During its first ten years of activity, megafone.net has explored urban contexts as diverse as Mexico City, Lleida, Geneva, São Paulo, Tindouf (Algeria), Montreal and Manizales (Colombia). At the same time, it has served groups such as young gypsies (León), sex workers (Madrid), Nicaraguan immigrants (San José, Costa Rica), people with functional diversity (Barcelona, Geneva and Montreal) and Latino and Asian immigrants (New York), among others. Participants in some of these projects have remained active through their mobile phone transmissions. For example, BARCELONA*accessible with people with diverse functional impairment was launched in Barcelona in 2006 and still continues to generate activity.

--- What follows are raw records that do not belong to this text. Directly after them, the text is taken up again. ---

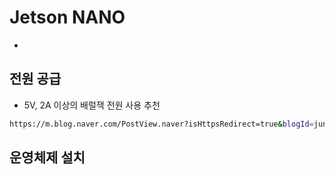 # Jetson NANO

- 


## 전원 공급

- 5V, 2A 이상의 배럴잭 전원 사용 추천
```bash 
https://m.blog.naver.com/PostView.naver?isHttpsRedirect=true&blogId=junghoon5000&logNo=221701091923
```

## 운영체제 설치

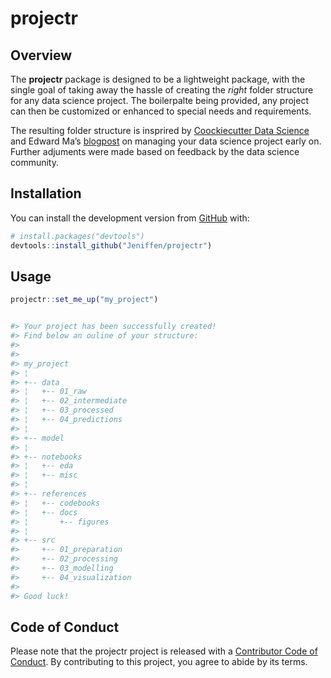 
<!-- README.md is generated from README.Rmd. Please edit that file -->

# projectr

<!-- badges: start -->

<!-- badges: end -->

## Overview

The **projectr** package is designed to be a lightweight package, with
the single goal of taking away the hassle of creating the *right* folder
structure for any data science project. The boilerpalte being provided,
any project can then be customized or enhanced to special needs and
requirements.

The resulting folder structure is insprired by [Coockiecutter Data
Science](https://tinyurl.com/y89ay63o) and Edward Ma’s
[blogpost](https://tinyurl.com/ybghtonj) on managing your data science
project early on. Further adjuments were made based on feedback by the
data science community.

## Installation

You can install the development version from
[GitHub](https://github.com/) with:

``` r
# install.packages("devtools")
devtools::install_github("Jeniffen/projectr")
```

## Usage

``` r
projectr::set_me_up("my_project")


#> Your project has been successfully created!
#> Find below an ouline of your structure:
#> 
#> 
#> my_project               
#> ¦                        
#> +-- data                 
#> ¦   +-- 01_raw           
#> ¦   +-- 02_intermediate  
#> ¦   +-- 03_processed     
#> ¦   +-- 04_predictions   
#> ¦                        
#> +-- model                
#> ¦                        
#> +-- notebooks            
#> ¦   +-- eda              
#> ¦   +-- misc             
#> ¦                        
#> +-- references           
#> ¦   +-- codebooks        
#> ¦   +-- docs             
#> ¦       +-- figures      
#> ¦                        
#> +-- src                  
#>     +-- 01_preparation   
#>     +-- 02_processing    
#>     +-- 03_modelling     
#>     +-- 04_visualization 
#> 
#> Good luck!
```

## Code of Conduct

Please note that the projectr project is released with a [Contributor
Code of Conduct](#). By contributing to this project, you agree to abide
by its terms.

The exhibition at MACBA reunites for the first time the extensive documentation on this decade of activity of megafone.net, presenting it as an interactive audiovisual installation specifically designed by Antoni Abad for the Museum spaces and documenting the thirteen proposals developed so far. The materials compiled include random projections of audiovisual publications uploaded online by participants; touch kiosks for online consultation of the web of each project; photographs of the people and groups involved; and three documentaries, made by Glòria Martí, compiling the testimonies generated during the development of each project.

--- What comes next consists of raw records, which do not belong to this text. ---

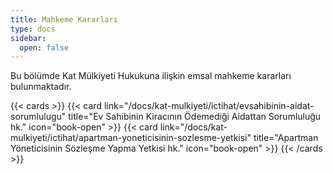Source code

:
 ```yaml
---
title: Mahkeme Kararları
type: docs
sidebar:
  open: false
---
```


Bu bölümde Kat Mülkiyeti Hukukuna ilişkin emsal mahkeme kararları bulunmaktadır.

{{< cards >}}
{{< card link="/docs/kat-mulkiyeti/ictihat/evsahibinin-aidat-sorumlulugu" title="Ev Sahibinin Kiracının Ödemediği Aidattan Sorumluluğu hk." icon="book-open" >}}
{{< card link="/docs/kat-mulkiyeti/ictihat/apartman-yoneticisinin-sozlesme-yetkisi" title="Apartman Yöneticisinin Sözleşme Yapma Yetkisi hk." icon="book-open" >}}
{{< /cards >}}
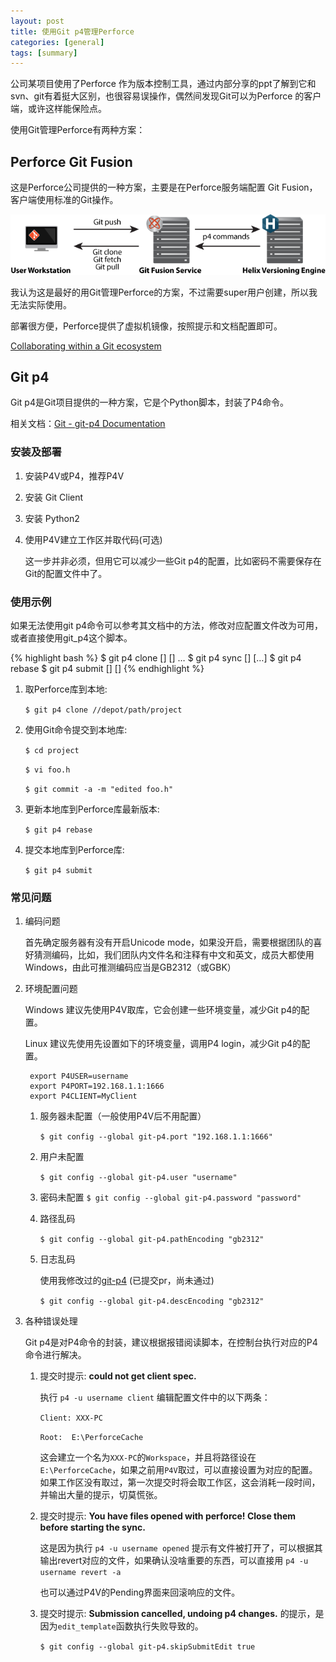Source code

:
 ```yaml
---
layout: post
title: 使用Git p4管理Perforce
categories: [general]
tags: [summary]
---
```


公司某项目使用了Perforce 作为版本控制工具，通过内部分享的ppt了解到它和svn、git有着挺大区别，也很容易误操作，偶然间发现Git可以为Perforce 的客户端，或许这样能保险点。

使用Git管理Perforce有两种方案：

## Perforce Git Fusion

这是Perforce公司提供的一种方案，主要是在Perforce服务端配置 Git Fusion，客户端使用标准的Git操作。

![](../resources/images/2017-04-27-git_p4_gf_overview.png)

我认为这是最好的用Git管理Perforce的方案，不过需要super用户创建，所以我无法实际使用。

部署很方便，Perforce提供了虚拟机镜像，按照提示和文档配置即可。

[Collaborating within a Git ecosystem](https://www.perforce.com/perforce/r16.1/manuals/intro/index.html#basic_concepts.git) 

## Git p4

Git p4是Git项目提供的一种方案，它是个Python脚本，封装了P4命令。

相关文档：[Git - git-p4 Documentation](https://git-scm.com/docs/git-p4)

### 安装及部署

1. 安装P4V或P4，推荐P4V
1. 安装 Git Client
1. 安装 Python2
1. 使用P4V建立工作区并取代码(可选)

	这一步并非必须，但用它可以减少一些Git p4的配置，比如密码不需要保存在Git的配置文件中了。	
 
### 使用示例
如果无法使用git p4命令可以参考其文档中的方法，修改对应配置文件改为可用，或者直接使用git_p4这个脚本。

{% highlight bash %}
$ git p4 clone [<sync options>] [<clone options>] <p4 depot path>…​
$ git p4 sync [<sync options>] [<p4 depot path>…​]
$ git p4 rebase
$ git p4 submit [<submit options>] [<master branch name>]
{% endhighlight %}

1. 取Perforce库到本地:

	`$ git p4 clone //depot/path/project`

1. 使用Git命令提交到本地库:

	`$ cd project`
	
	`$ vi foo.h`
	
	`$ git commit -a -m "edited foo.h"`

1. 更新本地库到Perforce库最新版本:

	`$ git p4 rebase`

1. 提交本地库到Perforce库:

	`$ git p4 submit`

### 常见问题

1. 编码问题

	首先确定服务器有没有开启Unicode mode，如果没开启，需要根据团队的喜好猜测编码，比如，我们团队内文件名和注释有中文和英文，成员大都使用Windows，由此可推测编码应当是GB2312（或GBK）
	 	
1. 环境配置问题

	Windows 建议先使用P4V取库，它会创建一些环境变量，减少Git p4的配置。
	
	Linux 建议先使用先设置如下的环境变量，调用P4 login，减少Git p4的配置。
	
		export P4USER=username
		export P4PORT=192.168.1.1:1666
		export P4CLIENT=MyClient
	
	1. 服务器未配置（一般使用P4V后不用配置）

		`$ git config --global git-p4.port "192.168.1.1:1666"`
	
	1. 用户未配置

		`$ git config --global git-p4.user "username"`
	
	1. 密码未配置
		`$ git config --global git-p4.password "password"`
	
	1. 路径乱码

		`$ git config --global git-p4.pathEncoding "gb2312"`

	1. 日志乱码

		使用我修改过的[git-p4](https://github.com/git/git/commit/8693e43481f463e29dff70d089a84fc66dae697e) (已提交pr，尚未通过)

		`$ git config --global git-p4.descEncoding "gb2312"`	
		
1. 各种错误处理
	
	Git p4是对P4命令的封装，建议根据报错阅读脚本，在控制台执行对应的P4命令进行解决。	
		
	1. 提交时提示: **could not get client spec.**

		执行 `p4 -u username client` 编辑配置文件中的以下两条：
		
		`Client: XXX-PC`
		
		`Root:	E:\PerforceCache`
		
		这会建立一个名为`XXX-PC`的`Workspace`，并且将路径设在`E:\PerforceCache`，如果之前用`P4V`取过，可以直接设置为对应的配置。如果工作区没有取过，第一次提交时将会取工作区，这会消耗一段时间，并输出大量的提示，切莫慌张。
		
	1. 提交时提示: **You have files opened with perforce! Close them before starting the sync.**
		
		这是因为执行 `p4 -u username opened` 提示有文件被打开了，可以根据其输出revert对应的文件，如果确认没啥重要的东西，可以直接用 `p4 -u username revert -a`
		
		也可以通过P4V的Pending界面来回滚响应的文件。
			
	1. 提交时提示: **Submission cancelled, undoing p4 changes.** 的提示，是因为`edit_template`函数执行失败导致的。

		`$ git config --global git-p4.skipSubmitEdit true`
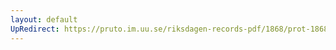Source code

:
 ```yaml
---
layout: default
UpRedirect: https://pruto.im.uu.se/riksdagen-records-pdf/1868/prot-1868--fk--203/prot-1868--fk--203_004.pdf
---
```

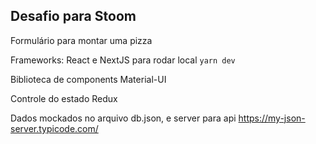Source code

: ## Desafio para Stoom
Formulário para montar uma pizza

Frameworks: React e NextJS
para rodar local ```yarn dev```

Biblioteca de components Material-UI

Controle do estado Redux

Dados mockados no arquivo db.json, e server para api https://my-json-server.typicode.com/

The museographic presentation particularly explores the transfers between users and the artist, as catalyst. In this way, these experiences go beyond institutional boundaries, transforming the museum into a receptacle for these works, processes and exchanges and, at the same time, connecting it not only with the physical spaces of the city and its geographies, but also with the virtual space, with the perhaps invisible territory although tangible and above all useful of the Web.

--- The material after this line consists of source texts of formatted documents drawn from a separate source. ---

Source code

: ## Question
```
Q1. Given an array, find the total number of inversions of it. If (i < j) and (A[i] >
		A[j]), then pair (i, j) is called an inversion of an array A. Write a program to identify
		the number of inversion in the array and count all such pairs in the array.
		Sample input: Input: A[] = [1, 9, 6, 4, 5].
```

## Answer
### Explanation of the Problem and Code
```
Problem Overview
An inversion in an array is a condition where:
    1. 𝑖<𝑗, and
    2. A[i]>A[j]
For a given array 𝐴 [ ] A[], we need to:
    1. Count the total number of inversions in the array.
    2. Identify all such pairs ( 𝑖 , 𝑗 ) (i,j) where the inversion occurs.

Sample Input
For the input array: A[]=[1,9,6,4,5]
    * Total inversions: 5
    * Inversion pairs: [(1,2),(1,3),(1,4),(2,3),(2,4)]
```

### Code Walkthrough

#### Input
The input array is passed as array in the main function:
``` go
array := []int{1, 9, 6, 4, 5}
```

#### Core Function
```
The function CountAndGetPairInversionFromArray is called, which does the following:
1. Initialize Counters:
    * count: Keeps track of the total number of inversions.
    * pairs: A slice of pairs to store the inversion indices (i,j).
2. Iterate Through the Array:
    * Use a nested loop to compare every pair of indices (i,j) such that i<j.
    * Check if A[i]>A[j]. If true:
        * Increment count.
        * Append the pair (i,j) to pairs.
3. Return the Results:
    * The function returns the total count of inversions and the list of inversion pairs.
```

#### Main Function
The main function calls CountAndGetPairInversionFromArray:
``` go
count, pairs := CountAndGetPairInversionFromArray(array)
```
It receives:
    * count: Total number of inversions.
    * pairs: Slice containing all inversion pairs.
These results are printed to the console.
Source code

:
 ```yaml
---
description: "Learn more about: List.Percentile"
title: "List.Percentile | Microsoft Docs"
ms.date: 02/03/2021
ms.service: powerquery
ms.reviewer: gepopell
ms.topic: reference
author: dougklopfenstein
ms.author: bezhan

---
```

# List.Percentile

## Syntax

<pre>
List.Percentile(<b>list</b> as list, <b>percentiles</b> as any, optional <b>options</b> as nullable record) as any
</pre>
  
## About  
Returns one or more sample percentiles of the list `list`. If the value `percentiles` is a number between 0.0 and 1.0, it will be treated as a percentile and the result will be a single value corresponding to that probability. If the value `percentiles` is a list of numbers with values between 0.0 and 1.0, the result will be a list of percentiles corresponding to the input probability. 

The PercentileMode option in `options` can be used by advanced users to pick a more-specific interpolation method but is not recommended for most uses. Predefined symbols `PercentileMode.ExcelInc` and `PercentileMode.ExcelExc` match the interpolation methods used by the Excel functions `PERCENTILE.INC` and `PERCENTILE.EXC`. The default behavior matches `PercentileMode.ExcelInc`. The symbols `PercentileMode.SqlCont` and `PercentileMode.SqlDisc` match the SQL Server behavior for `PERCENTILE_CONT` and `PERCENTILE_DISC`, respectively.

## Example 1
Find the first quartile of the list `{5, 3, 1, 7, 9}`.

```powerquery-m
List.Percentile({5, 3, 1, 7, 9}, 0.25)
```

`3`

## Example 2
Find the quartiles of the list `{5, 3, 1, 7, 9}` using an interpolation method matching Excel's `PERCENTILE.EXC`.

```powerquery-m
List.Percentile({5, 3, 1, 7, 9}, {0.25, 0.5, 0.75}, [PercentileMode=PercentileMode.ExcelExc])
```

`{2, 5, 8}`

Between the late eighties and early nineties, Antoni Abad (Lleida, 1956) focused on the development of mobile sculptures that, accompanied by photographic sequences, already inquired into the possibilities of the expanded and moving image. After a period as artist-in-residence at The Banff Centre for the Arts (Alberta, Canada, 2003-2004), he began working with the videographic medium, without renouncing to the spatial and architectural concerns of his earlier work, as we can see in the piece Últimos deseos (Latest Wishes), 1995, which was presented in 1999 at the Venice Biennale curated by Harald Szeemann. In 1996, following an invitation from Roc Parés for the platform MACBA online, a project initiated by the Universitat Pompeu Fabra and MACBA, Abad made Sisyphus, a video installation that reinterprets the classic myth and that also unfolds into a new version for the web: his first foray into the Internet. In 1997 he made a further video installation, Natural Sciences, which investigated users reactions of empathy and repulsion.
Since then Antoni Abad has focused on digital media, making proposals as emblematic as Z (20013), a work that anticipates the use of social networks, where users interact with each other by downloading to their computers a virtual fly allowing for collective and simultaneous interaction. The Z project was presented at MACBA in 2002 and received the Ciutat de Barcelona 2003 award in the Multimedia category.
In 2006, BARCELONA*accessible received the National Visual Arts Prize of the Generalitat de Catalunya and the Golden Nica Award in the Digital Communities category at the Arts Electronica festival in Linz, Austria.